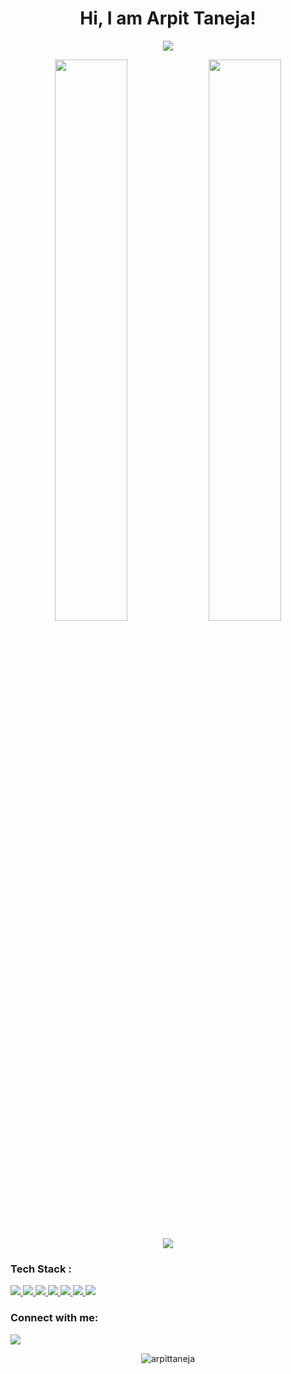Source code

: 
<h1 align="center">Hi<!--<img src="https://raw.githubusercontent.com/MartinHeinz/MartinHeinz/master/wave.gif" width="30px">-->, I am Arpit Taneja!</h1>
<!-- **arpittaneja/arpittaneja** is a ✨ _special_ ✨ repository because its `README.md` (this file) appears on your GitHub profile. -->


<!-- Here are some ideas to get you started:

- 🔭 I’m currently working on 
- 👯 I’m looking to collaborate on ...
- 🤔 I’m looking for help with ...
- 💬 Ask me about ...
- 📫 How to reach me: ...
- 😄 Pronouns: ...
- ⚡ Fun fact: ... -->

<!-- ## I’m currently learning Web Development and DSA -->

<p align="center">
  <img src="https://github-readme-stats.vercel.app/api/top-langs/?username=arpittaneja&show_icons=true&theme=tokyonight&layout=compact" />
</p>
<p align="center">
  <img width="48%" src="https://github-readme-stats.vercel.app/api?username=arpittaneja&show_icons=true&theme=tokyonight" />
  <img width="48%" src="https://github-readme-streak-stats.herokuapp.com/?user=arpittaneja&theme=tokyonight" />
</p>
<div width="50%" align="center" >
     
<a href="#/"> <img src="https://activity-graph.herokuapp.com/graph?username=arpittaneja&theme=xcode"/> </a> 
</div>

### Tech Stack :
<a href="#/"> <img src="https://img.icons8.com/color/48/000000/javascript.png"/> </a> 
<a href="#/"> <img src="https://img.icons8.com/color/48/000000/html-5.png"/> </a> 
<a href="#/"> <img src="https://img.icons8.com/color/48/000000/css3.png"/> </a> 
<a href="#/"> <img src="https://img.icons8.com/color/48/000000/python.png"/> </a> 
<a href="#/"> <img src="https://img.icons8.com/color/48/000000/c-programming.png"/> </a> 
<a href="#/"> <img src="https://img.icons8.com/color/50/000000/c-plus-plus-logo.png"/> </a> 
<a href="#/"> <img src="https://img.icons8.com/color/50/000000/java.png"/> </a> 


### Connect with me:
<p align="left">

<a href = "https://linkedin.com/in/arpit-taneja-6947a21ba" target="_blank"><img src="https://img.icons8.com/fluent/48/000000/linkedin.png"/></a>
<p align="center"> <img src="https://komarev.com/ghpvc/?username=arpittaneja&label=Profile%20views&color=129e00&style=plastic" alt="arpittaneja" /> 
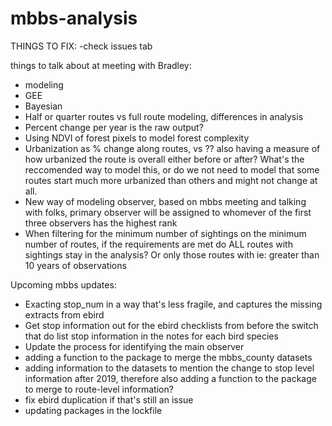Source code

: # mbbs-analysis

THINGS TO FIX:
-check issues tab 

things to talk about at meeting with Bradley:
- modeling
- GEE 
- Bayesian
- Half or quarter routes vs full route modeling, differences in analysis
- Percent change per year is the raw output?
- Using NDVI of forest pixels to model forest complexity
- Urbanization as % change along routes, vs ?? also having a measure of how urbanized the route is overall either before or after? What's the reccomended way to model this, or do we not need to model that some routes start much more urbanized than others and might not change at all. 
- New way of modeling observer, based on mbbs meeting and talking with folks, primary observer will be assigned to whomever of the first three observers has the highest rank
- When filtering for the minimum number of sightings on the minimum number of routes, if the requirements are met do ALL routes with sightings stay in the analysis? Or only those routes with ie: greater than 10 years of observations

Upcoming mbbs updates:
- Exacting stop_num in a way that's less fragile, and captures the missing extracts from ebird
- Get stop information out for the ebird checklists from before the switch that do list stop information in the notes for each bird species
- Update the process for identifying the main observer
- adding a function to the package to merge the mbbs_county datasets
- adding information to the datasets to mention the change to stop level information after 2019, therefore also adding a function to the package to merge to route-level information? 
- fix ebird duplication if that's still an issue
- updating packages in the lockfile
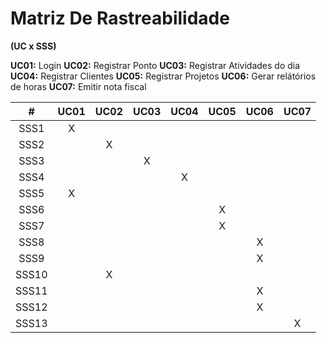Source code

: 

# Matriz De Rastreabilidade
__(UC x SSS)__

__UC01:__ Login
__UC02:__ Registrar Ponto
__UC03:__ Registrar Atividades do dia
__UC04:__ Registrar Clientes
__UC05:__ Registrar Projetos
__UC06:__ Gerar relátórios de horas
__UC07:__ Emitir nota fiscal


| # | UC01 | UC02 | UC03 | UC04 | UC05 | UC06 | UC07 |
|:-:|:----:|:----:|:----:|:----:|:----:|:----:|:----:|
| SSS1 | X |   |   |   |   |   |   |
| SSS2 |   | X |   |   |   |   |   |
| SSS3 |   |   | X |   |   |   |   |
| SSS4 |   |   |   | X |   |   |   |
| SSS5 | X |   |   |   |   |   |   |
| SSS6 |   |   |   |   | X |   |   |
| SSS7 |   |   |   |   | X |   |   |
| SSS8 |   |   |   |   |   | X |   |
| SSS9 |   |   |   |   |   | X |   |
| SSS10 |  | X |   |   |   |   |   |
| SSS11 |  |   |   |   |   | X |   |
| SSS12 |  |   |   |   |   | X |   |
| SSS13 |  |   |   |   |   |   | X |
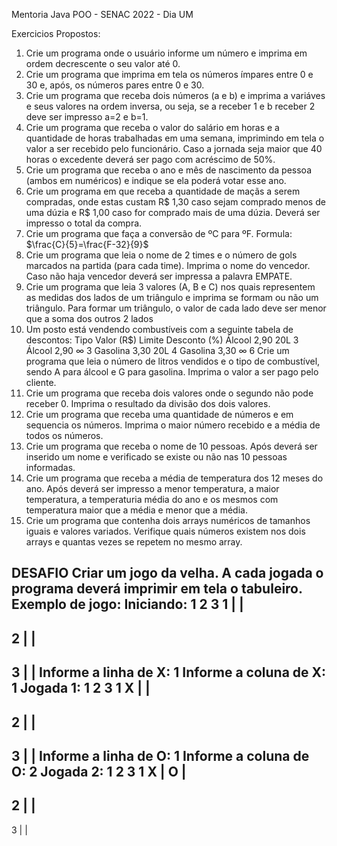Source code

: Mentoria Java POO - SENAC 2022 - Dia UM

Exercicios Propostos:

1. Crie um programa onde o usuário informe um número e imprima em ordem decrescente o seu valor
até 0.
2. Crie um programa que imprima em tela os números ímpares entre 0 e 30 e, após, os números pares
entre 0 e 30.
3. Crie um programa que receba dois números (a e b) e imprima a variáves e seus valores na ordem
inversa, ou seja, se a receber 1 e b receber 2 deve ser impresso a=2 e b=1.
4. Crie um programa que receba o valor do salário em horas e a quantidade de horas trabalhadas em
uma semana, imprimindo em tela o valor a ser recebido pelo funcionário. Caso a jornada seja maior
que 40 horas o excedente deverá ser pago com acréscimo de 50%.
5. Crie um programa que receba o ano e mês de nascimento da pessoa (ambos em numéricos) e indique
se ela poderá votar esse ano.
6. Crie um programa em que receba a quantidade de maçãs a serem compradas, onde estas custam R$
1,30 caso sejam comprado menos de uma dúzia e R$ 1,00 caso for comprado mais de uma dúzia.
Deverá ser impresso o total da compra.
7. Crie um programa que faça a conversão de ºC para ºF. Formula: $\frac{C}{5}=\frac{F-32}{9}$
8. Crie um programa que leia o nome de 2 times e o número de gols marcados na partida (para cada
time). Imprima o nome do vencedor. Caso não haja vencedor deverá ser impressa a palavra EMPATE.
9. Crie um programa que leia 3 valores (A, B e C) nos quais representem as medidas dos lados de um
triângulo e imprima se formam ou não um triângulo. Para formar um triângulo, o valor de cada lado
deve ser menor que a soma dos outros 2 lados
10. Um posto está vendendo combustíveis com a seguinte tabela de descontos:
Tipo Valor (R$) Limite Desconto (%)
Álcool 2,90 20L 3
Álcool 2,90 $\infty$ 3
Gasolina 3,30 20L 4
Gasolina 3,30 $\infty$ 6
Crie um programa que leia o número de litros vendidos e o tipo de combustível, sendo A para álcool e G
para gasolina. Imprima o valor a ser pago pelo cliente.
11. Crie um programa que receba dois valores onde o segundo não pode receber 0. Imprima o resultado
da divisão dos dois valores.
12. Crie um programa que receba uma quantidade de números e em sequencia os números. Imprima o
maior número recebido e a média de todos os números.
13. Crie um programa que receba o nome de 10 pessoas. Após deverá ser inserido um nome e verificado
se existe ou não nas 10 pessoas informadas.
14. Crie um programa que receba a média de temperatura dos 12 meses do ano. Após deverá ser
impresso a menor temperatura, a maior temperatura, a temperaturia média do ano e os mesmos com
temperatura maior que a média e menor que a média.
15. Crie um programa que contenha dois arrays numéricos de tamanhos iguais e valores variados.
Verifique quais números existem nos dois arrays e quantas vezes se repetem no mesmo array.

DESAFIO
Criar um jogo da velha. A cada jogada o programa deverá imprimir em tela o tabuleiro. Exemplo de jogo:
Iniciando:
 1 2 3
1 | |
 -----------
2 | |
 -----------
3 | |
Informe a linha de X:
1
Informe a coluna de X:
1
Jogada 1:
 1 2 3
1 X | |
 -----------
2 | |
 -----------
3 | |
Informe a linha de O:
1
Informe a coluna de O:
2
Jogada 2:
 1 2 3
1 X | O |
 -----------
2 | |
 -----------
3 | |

Your goal:
On how many lines of the data does "valores" appear? Give only that number.

Answer section:
5